Viviendo en el bote
“¿Y han venido sentados?” – preguntó uno de los policías del puesto de Carolina, donde era noche cerrada cuando llegamos. Y es que en los largos días de navegación por el inmenso Yavarí, los barcos grandes de los israelitas son como lanchas donde la gente cuelga sus hamacas para viajar acostados; nosotros, sentados. Con el motorista, don Rey (se llama como su embarcación, o a la inversa) en la popa con sus dos motores de 5 y de 9 CV y sus tanques de gasolina (uno de ellos un bidón con 60 galones, alrededor de 200 litros), éramos cuatro personas en un reducido espacio de dos metros cuadrados, rodeados por mochilas, hatos de carpas y colchonetas, bolsas con víveres, cocina, balón de gas, botellas de agua, platos, peroles y nuestras prendas colgadas secándose al viento.

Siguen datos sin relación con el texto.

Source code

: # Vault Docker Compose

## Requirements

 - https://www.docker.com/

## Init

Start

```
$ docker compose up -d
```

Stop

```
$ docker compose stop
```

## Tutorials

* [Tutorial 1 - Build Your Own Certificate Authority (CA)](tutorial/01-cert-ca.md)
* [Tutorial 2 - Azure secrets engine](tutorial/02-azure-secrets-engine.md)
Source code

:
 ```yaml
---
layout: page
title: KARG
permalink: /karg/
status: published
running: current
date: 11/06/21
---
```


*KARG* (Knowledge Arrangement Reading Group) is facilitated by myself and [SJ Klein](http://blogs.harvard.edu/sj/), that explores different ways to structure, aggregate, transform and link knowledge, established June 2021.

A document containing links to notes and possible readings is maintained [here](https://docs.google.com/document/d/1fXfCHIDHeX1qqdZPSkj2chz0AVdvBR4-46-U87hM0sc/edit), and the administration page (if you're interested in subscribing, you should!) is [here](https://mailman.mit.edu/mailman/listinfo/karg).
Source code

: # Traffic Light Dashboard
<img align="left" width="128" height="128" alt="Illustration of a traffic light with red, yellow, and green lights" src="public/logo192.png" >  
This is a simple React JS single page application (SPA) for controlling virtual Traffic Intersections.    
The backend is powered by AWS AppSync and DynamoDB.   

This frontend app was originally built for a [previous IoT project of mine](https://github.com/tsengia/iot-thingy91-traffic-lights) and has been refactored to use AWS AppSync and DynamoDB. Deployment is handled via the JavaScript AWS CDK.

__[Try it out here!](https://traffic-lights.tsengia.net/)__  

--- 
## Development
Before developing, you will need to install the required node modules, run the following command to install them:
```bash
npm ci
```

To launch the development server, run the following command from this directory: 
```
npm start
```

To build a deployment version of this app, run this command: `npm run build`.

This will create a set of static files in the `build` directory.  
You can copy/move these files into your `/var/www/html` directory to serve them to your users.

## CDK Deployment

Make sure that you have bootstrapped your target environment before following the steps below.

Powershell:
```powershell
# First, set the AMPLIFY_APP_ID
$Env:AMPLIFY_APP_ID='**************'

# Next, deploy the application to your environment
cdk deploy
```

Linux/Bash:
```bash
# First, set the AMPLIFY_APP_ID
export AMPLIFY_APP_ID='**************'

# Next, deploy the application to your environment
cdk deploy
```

¿Qué cómo se pasa el día entero así? Primero obedeciendo a las rutinas: preparar el café del desayuno, lavar los cacharros, cepillarse los dientes, lavar la ropa… Las tazas y los calzoncillos los metes en el agua resistiendo el empuje de la nave, y ahí enjabonas y enjuagas rapidito. A veces una olla o un balde se escapan de las manos y hay que dar la vuelta para recogerlos. Un rato central del día es preparar la comida. Se reduce la velocidad del bote y se protegen los quemadores de la cocinita con un plástico para que no se apaguen. Como casi no nos podemos mover, no puede haber turnos: cocinar es necesariamente un trabajo de equipo. Sentados con el fuego en medio, uno cuece los espaguetis, otro corta cebolla, otro pela plátano verde, otro abre latas de anchovetas… La dieta es breve (por usar un adjetivo fino), pero sabe rico rodeados por la belleza única del Yavarí.
Largas horas de singladura, flanqueados por murallas verdes de altos árboles, adentrándonos en el silencio cada vez más rotundo del río, empatado con el ronquido de los motores que ya no adviertes… Me acomodo con un chaleco salvavidas como cojín y leo… Han caído las últimas novelas de Ken Follett, Vargas Llosa, Luis Landero y la mitad de Javier Marías… Disfruto como enano y el tiempo se desliza. Hay momentos en que entramos en un furo, uno de esos pasillos de agua en medio de la selva, o pasamos junto a un caserío o se cruza un bote; pero a medida que remontamos el Yavarí y pasamos al Mirim, va calando inexorable la hegemonía de la ancha soledad.
Y así trascurren las jornadas, maceradas por la paciencia, adornadas en todo momento por una naturaleza fascinante. La aleta juguetona del bufeo, el sello de Diosito, me recuerda que jamás estamos solos. Bajo la lluvia, con el agua invadiendo el bote y mojándonos inevitablemente, girando entre los árboles plantados en el agua, esquivando palos, con una hélice de pronto floja, o en la oscuridad, donde todo se torna más incierto, el misterio de Bondad nos acompaña.
De pie en la proa, impregnado del estallido de hermosura del sol poniente, pienso que esto que hago es lo que siempre he deseado, con todas las limitaciones que distancian los sueños de la realidad. Salir, ir, más allá, más lejos, a las fronteras de lo humano, donde Diosito respira por sus heridas y padece y camina y espera. Llegaremos a Limonero, a Yarina, a Nueva Esperanza, y allí buscaré la mirada de la luna para sentir, en el bosque lleno de espíritus, la seguridad del amor incluso en este fin-del-mundo.